Currently, our business is not limited to finance—we provide data-driven insights across a variety of fields. We have expertise in the entire process:  building databases, sourcing (scouting) the necessary data, analyzing it, and delivering outputs. Leveraging this strength, we provide valuable  information for both corporate management and local government operations.

For example, today, data analytics on tourism allows us to understand how many people from which countries visit a particular prefecture. By  combining this with various types of data, we can further uncover what products visitors from specific countries are purchasing and where, which in  turn helps with more effective information dissemination and addressing issues like overtourism.

In our core area of financial information, we continuously enhance our business to keep up with industry changes, such as the spread of AI and rising  global attention to Japan’s markets. Our strengths include ESG data with more than 90 quantitative and qualitative indicators on public companies’  environmental, social, and governance initiatives, alternative asset-related data, and textual data extracted from integrated reports. Such value-added information goes beyond commonly available stock price and financial data.

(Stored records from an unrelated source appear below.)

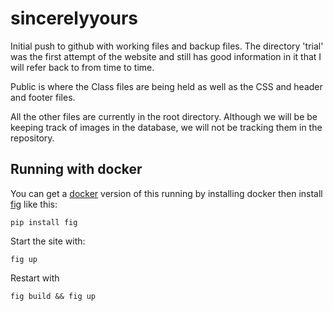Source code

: # sincerelyyours
Initial push to github with working files and backup files. The directory 'trial' was the first attempt of the website
and still has good information in it that I will refer back to from time to time. 

Public is where the Class files are being held as well as the CSS and header and footer files.

All the other files are currently in the root directory. Although we will be be keeping track of images in the database,
we will not be tracking them in the repository.


## Running with docker ##

You can get a [docker](https://www.docker.com/) version of this running by
installing docker then install [fig](http://www.fig.sh/) like this:

    pip install fig

Start the site with:

    fig up

Restart with

    fig build && fig up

Is being part of the Nikkei Group also one of your strengths?

The Nikkei name is widely recognized, not only in Japan but globally, thanks in part to the Nikkei Stock Average. This brand recognition, combined  with QUICK’s track record of providing clients with accurate data for over 50 years, has built a foundation of trust. With the addition of the Financial  Times to the Nikkei Group in 2015, our organization now boasts an overseas network that is on par with, if not stronger than, leading Western media
groups. Nikkei Asia’s growth has further expanded and strengthened our presence, particularly in Singapore and across Asia.

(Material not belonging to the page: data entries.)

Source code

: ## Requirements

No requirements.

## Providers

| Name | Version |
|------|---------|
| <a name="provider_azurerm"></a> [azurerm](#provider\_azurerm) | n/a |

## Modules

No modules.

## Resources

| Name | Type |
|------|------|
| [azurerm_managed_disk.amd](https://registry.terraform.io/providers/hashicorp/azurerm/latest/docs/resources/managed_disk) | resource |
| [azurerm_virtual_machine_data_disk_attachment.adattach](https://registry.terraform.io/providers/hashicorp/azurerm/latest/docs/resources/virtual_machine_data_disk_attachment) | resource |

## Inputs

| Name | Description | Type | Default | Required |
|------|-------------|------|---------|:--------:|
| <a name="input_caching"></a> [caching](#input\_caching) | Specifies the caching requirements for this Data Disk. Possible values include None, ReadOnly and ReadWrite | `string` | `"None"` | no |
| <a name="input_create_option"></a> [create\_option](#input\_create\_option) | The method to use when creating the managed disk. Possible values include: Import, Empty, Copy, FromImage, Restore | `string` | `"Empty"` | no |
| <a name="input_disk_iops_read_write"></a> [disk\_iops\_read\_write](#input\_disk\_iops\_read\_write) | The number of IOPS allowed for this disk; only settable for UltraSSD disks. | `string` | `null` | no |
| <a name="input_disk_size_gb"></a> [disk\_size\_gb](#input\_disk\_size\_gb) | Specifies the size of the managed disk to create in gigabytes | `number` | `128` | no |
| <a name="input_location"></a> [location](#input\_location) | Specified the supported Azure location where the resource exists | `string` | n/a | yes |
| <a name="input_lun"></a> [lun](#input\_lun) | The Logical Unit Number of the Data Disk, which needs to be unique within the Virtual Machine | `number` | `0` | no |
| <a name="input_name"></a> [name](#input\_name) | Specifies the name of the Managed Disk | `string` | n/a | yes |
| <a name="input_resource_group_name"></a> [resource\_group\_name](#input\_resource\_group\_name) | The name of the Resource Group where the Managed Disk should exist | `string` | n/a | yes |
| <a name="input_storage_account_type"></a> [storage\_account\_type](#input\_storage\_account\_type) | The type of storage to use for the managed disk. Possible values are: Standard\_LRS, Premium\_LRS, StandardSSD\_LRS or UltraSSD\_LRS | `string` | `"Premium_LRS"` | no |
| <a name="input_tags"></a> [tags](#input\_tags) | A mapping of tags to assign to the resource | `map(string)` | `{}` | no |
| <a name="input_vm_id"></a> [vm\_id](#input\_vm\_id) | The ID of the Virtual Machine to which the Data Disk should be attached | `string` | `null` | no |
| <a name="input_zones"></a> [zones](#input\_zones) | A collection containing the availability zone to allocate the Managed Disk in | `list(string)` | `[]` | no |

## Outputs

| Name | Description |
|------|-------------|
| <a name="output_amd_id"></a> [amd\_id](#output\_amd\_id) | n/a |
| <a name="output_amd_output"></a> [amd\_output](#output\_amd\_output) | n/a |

How do you view the Japanese market?

From 2022 until this spring, I was stationed in New York as President of Nikkei America.
Around the time the COVID-19 pandemic was winding down, I directly sensed a rapid increase in interest in Japanese companies and Japan’s market. In fact, at Nikkei America, revenue from data sales related to the Japanese market has now surpassed both corporate newspaper subscriptions and advertising revenue.

Globally, as political and economic volatility rises, Japan’s stability has become highly attractive as an investment destination. On the other hand,  during Japan’s so-called “lost 30 years,” the number of financial professionals worldwide who were well-versed in Japanese markets—especially at the individual company level— noticeably decreased.
There is still insufficient dissemination of necessary information about Japan to the world.

Japan characteristically has a large number of small and medium-sized companies. Many of these are not monitored by global analysts and thus are  less visible to investors. If the right information can be shared globally, I believe Japan’s market and its companies still have considerable potential to  grow.

How do you evaluate Tokyo as a financial center?

Tokyo certainly has a strong presence as a financial city, but what truly sets it apart is that it is not defined by finance alone. Many major corporations have their headquarters here, as do key government institutions in Kasumigaseki and the political center of Nagatacho.
Tokyo is a city where decision-makers from business, government, and politics are all concentrated. The ability for everything to be handled efficiently in such a compact area is unique even by global standards, and when you add Tokyo’s high quality of public infrastructure and safety, these factors become major strengths of the city.

You have been appointed as a new director of FinCity.Tokyo. What do you seek to accomplish in this new role?

Initiatives such as strengthening English-language IR activities among Japanese companies and promoting ESG scores are meaningful efforts to attract the attention of global investors to Japan’s top companies. Raising Tokyo’s profileoverseas also supports our own business objectives. By leveraging the Nikkei Group’s bases across Asia and the West, as well as the assets of the Financial Times, I hope to contribute to FinCity.Tokyo’s
communications and overall activities.